Les petits aiment les grandes histoires. (Les grands aussi !) On croit que c’est parce qu’elles charrient des émotions fortes, des peurs et des joies. Ce n’est pas faux mais ces affects portent les enjeux symboliques et éthiques de ces histoires fabuleuses. Peut-être, les petits les perçoivent-ils au moins confusément. Dans le cas présent, il se peut fort bien qu’on leur ait déjà raconté l’histoire. En tuant le Minotaure, Thésée met fin à une pratique de sacrifice humain.
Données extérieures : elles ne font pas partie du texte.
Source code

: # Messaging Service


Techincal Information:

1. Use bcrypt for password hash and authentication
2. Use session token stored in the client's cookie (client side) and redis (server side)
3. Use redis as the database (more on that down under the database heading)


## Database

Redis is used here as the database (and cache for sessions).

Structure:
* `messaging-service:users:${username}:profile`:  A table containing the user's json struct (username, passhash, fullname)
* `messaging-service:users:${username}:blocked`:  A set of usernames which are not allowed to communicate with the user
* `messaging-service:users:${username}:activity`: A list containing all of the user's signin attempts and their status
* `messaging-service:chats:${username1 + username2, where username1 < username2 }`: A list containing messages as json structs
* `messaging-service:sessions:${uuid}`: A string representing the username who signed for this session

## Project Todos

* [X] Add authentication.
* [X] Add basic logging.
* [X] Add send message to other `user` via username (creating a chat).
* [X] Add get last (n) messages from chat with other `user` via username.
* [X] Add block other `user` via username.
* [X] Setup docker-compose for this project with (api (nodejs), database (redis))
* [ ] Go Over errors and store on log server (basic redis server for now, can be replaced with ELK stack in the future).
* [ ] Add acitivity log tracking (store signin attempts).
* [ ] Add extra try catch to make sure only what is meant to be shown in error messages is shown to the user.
Tous les neufs ans, en effet, sept jeunes gens, filles et garçons vierges étaient livrés au Minotaure qui les dévoraient, avec la complicité du pourvoir grec. En aidant Thésée, Ariane trahit son père… En oubliant de hisser la voile blanche à son retour pour signifier à son père qui le guette, qu’il a réussi à tuer la bête et rentre sain et sauf, Thésée provoque la mort de celui-ci. A la vue de la voile funeste, Égée se jette en effet du haut d’une falaise dans la mer qui prendra son nom. Trahison d’un côté et peut-être acte manqué de l’autre… Il faut parfois provoquer l’effondrement de l’ordre ancien, patriarcal en l’occurrence, pour laisser place à la nouvelle génération.
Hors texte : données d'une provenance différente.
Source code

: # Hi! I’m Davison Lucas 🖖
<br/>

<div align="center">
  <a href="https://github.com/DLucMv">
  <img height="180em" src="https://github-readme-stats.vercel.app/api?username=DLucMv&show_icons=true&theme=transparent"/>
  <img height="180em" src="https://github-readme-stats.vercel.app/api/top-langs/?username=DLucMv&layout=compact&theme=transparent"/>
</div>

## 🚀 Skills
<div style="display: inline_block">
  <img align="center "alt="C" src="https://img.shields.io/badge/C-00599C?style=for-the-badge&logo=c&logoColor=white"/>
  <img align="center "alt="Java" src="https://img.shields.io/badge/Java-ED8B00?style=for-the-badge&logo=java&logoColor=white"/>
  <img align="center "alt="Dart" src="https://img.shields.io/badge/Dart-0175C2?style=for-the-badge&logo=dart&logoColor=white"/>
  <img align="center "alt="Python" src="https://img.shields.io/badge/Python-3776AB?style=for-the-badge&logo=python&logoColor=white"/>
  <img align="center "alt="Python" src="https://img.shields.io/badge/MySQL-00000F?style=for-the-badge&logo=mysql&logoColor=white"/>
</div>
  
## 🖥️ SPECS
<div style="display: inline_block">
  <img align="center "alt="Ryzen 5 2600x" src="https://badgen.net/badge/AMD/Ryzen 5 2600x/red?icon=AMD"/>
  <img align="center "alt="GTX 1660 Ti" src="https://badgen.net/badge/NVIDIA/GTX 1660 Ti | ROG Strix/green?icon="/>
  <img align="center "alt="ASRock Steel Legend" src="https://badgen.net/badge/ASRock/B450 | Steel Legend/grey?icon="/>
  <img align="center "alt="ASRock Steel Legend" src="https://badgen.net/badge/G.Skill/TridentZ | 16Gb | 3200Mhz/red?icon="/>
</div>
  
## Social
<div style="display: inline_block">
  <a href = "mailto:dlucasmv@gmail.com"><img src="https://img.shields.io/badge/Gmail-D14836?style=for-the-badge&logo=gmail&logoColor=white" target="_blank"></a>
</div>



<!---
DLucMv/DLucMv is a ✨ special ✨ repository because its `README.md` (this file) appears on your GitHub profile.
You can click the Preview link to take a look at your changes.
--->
Dans la chorégraphie de Méandres, le détail bien sûr n’est pas raconté, ni le décryptage du mythe proposé, mais tout est subtilement agencé, conçu et interprété. Le mythe est condensé et esthétisé, ce qui lui donne plus de limpidité. Rien ne manque en images et dramaturgie à l’histoire qui se déroule sous nos yeux. Sara Pasquier y a ajouté la poésie de son art gestuel, de sa façon de danser qui étrangement devient une façon de raconter. Toute son expression corporelle est mise au service de l’histoire sans pour autant que le fond n’écrase la forme. Bien au contraire, la forme exalte le fond, le sublime. Un dispositif technique ingénieux conçu par Jean-Luc Tourné, fait d’une structure modulable blanche qui sera bateau ou labyrinthe y contribue largement ; comme lors du départ audacieux de Thésée toutes voiles dehors ; comme aussi lors du combat entre Thésée et le Minotaure : le noir se fait sur l’allégorie scénique du labyrinthe et la danseuse réapparait mais entièrement prise dans une toile élastique noire. Formes et mouvements suggèrent parfaitement la chimère et l’on croit voir l’homme à tête de taureau, avec son buste imposant. Le combat est si âpre qu’humain et monstre se mélangent. Deux jambes sortent peu à peu de l’enveloppe noire, les bras encore dedans se dressent comme des cornes menaçantes. Bientôt, Thésée tout entier réapparait, corps dansant et triomphant, alors qu’il ne reste de la bête qu’un semblant de peau noire. L’instant d’après, comme par magie, la peau devient la voile du bateau rentrant vers Athènes. Voile prémonitoire d’un deuil puisqu’elle déclenchera la mort d’Égée. Oui, le récit chorégraphié et mimé de Sara Pasquier est lumineux mais aussi d’une grande beauté !  

Évoluant de bout en bout dans, autour et sur le cube de métal blanc, la danseuse parvient à danser le mythe comme on le chanterait. Chant homérique bien sûr ! On dit souvent que la danse est un langage du corps, c’est tellement vrai dans Méandres que le corps en devient parlant et même chantant sans prononcer un seul mot. D’autres langages muets participent de cette aventure-spectacle comme celui des costumes de Marie Ampe et celui musical de Julienne Dessagne, tous deux ponctués par les lumières de Julo Etiévant.

Revisiter la mythologie et ses « méandres » avec la Compagnie Petitgrain est un vrai bonheur !

Jean-Pierre Haddad

Création 2022. Reprise au Théâtre Golovine, Avignon(84) le 12 avril 2024 à 10h et à 14H30 et le 13 avril à 16H. dans le cadre du Festival jeune public PITCHO.